A Leader To Bring Us Together

January 19, 2017

Those people! Those (other) people.

They ignore all the rules. They bring their guitars and drums into church. Wear whatever clothes they wish. They shout and dance. They don’t believe all of our strict interpretations of Scripture. They don’t even look like us. They don’t always speak the same language.

Those people!

They are so strict and humorless. They think they follow all the rules and sit there pointing out where everyone else falls short of following some rule. They think everyone should believe everything just like them, dress like them, talk like them. If not, then they don’t belong.

Sorry, I’m not talking about the politics of Washington, D.C. Or France. Or Britain. Or Germany. Or whatever. The state of politics globally is pretty divisive right now.

But what about churches?

I’m not Catholic, but I love to see the direction that Pope Francis is trying to lead.

On the other hand, there is the politics of all the local places of Christian worship. So much divisiveness.

Where is the injunction of Jesus–“you will know my followers by their love”?

In those early years of the church, leaders struggled with bringing together two completely different groups of people into one faith. The “racial” divide at the time was between Jews and everyone else in the world who was not a Jew.

Keeping that in mind, go back and read Romans straight through. Read it from the point of view of what Paul is saying about that divide.

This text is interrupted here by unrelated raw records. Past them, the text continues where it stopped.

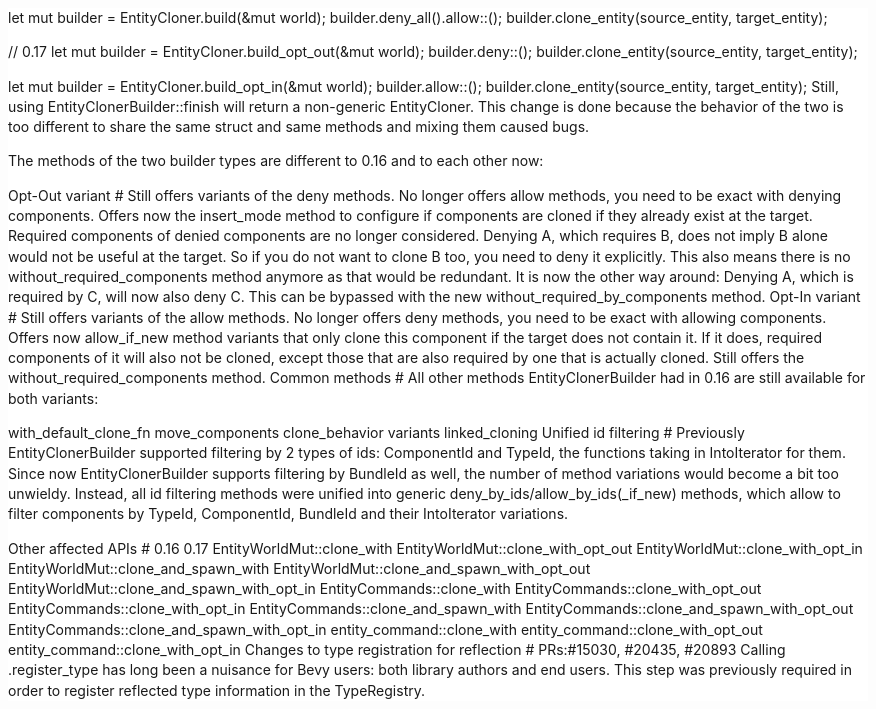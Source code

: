 let mut builder = EntityCloner.build(&mut world);
builder.deny_all().allow::<ComponentThatShouldBeCloned>();
builder.clone_entity(source_entity, target_entity);

// 0.17
let mut builder = EntityCloner.build_opt_out(&mut world);
builder.deny::<ComponentThatShouldNotBeCloned>();
builder.clone_entity(source_entity, target_entity);

let mut builder = EntityCloner.build_opt_in(&mut world);
builder.allow::<ComponentThatShouldBeCloned>();
builder.clone_entity(source_entity, target_entity);
Still, using EntityClonerBuilder::finish will return a non-generic EntityCloner. This change is done because the behavior of the two is too different to share the same struct and same methods and mixing them caused bugs.

The methods of the two builder types are different to 0.16 and to each other now:

Opt-Out variant #
Still offers variants of the deny methods.
No longer offers allow methods, you need to be exact with denying components.
Offers now the insert_mode method to configure if components are cloned if they already exist at the target.
Required components of denied components are no longer considered. Denying A, which requires B, does not imply B alone would not be useful at the target. So if you do not want to clone B too, you need to deny it explicitly. This also means there is no without_required_components method anymore as that would be redundant.
It is now the other way around: Denying A, which is required by C, will now also deny C. This can be bypassed with the new without_required_by_components method.
Opt-In variant #
Still offers variants of the allow methods.
No longer offers deny methods, you need to be exact with allowing components.
Offers now allow_if_new method variants that only clone this component if the target does not contain it. If it does, required components of it will also not be cloned, except those that are also required by one that is actually cloned.
Still offers the without_required_components method.
Common methods #
All other methods EntityClonerBuilder had in 0.16 are still available for both variants:

with_default_clone_fn
move_components
clone_behavior variants
linked_cloning
Unified id filtering #
Previously EntityClonerBuilder supported filtering by 2 types of ids: ComponentId and TypeId, the functions taking in IntoIterator for them. Since now EntityClonerBuilder supports filtering by BundleId as well, the number of method variations would become a bit too unwieldy. Instead, all id filtering methods were unified into generic deny_by_ids/allow_by_ids(_if_new) methods, which allow to filter components by TypeId, ComponentId, BundleId and their IntoIterator variations.

Other affected APIs #
0.16 0.17
EntityWorldMut::clone_with EntityWorldMut::clone_with_opt_out EntityWorldMut::clone_with_opt_in
EntityWorldMut::clone_and_spawn_with EntityWorldMut::clone_and_spawn_with_opt_out EntityWorldMut::clone_and_spawn_with_opt_in
EntityCommands::clone_with EntityCommands::clone_with_opt_out EntityCommands::clone_with_opt_in
EntityCommands::clone_and_spawn_with EntityCommands::clone_and_spawn_with_opt_out EntityCommands::clone_and_spawn_with_opt_in
entity_command::clone_with entity_command::clone_with_opt_out entity_command::clone_with_opt_in
Changes to type registration for reflection #
PRs:#15030, #20435, #20893
Calling .register_type has long been a nuisance for Bevy users: both library authors and end users. This step was previously required in order to register reflected type information in the TypeRegistry.
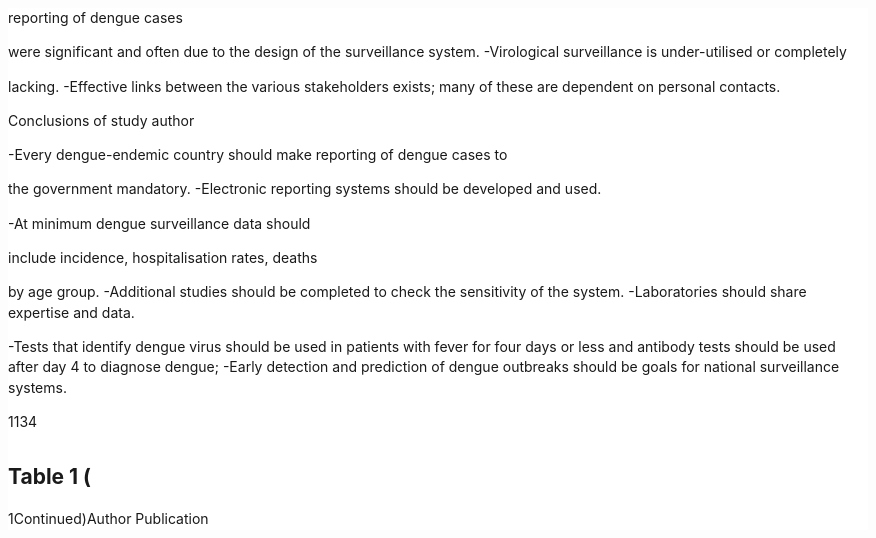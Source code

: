 reporting of dengue cases 

were significant and often 
due to the design of the 
surveillance system. 
-Virological surveillance is 
under-utilised or completely 

lacking. 
-Effective links between the 
various stakeholders exists; 
many of these are dependent 
on personal contacts. 

Conclusions of study author 

-Every dengue-endemic 
country should make 
reporting of dengue cases to 

the government mandatory. 
-Electronic reporting systems 
should be developed and 
used. 

-At minimum dengue 
surveillance data should 

include incidence, 
hospitalisation rates, deaths 

by age group. 
-Additional studies should be 
completed to check the 
sensitivity of the system. 
-Laboratories should share 
expertise and data. 

-Tests that identify dengue 
virus should be used in 
patients with fever for four 
days or less and antibody 
tests should be used after 
day 4 to diagnose dengue; 
-Early detection and prediction 
of dengue outbreaks should 
be goals for national 
surveillance systems. 

1134 


## Table 1 (
1Continued)Author 
Publication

“Or is God the God of Jews only? Is he not the God of Gentiles also? Yes, of Gentiles also, since God is one; and he will justify the circumcised (Jews) on the ground of faith and the uncircumcised (everyone else) through that same faith.”

Paul’s plea throughout the letter is that the two sides come together. I often fall short of being that kind of reconciler. We need more of us to speak up to bring people together instead of bowing down to those who seek to divide.

No One Wants To Be A Racist

November 1, 2016

The phrase “locker room talk” suddenly hit the public news media recently. It was used to explain or justify talking crudely about women or people of other races.

Ever wonder what locker room talk is?

Me, too. The only sport I played was tennis. We didn’t have a locker room. 

Pro athletes spoke up and said their locker room conversations were nothing like that.

In my life I’ve been around “man talk”, of course. Almost never have I been part of “girl talk”, of course. So my experience is somewhat limited. Outside of three long months I spent in a fraternity in college, I’ve never been around conversations describing women and sexual exploits and the like. Those were probably post-adolescent boy fantasies. 

Racial comments are frequent in many places. Mostly white-guy “jokes” or comments about another race being lazy, worthless, criminal. Sometimes not another race but another culture of the same race. “Hillbilly” used to be a term of derision. Now maybe it’s redneck?

Shane Claiborne in the book I cited yesterday, Red Letter Revolution: What If Jesus Meant What He Said?, commented, “No one wants to be a racist, except for maybe some really mean people.”

I think he’s right. I’ve heard people make the meanest comments about people of another race. Then later when the term racist was brought up, they would remark, “I hope you aren’t calling me a racist.”

We don’t hear what we ourselves say.

Robert Burns, the Scottish poet, said it centuries ago, “O wad a giftie gie us, to see ourselves as others see us.” 

How often do we reflect on what we say and do? And feel embarrassed? I have those flashbacks every once in a while.

Jesus did show us the way. And typically for him, he set the bar so high that we can never feel complacent. His culture was very racially defined. The Jews (like many other tribes) tried mightily to keep themselves separate from people of other races. 

Yet, Jesus healed the child of the woman “who was Gentile, of Syrophoenician origin.” He led a Samaritan woman to a deeper spiritual understanding of God. These were doubly groundbreaking. Not only were they not his race, they were women.

Like in everything, Jesus shows us the way. If only we can get our hearts right so that we can follow. No says I want to grow up and be a racist (well, with a few psychopathic exceptions). But we do. It’s hard loving people who are different. But as followers of Jesus, we need to follow him there, too.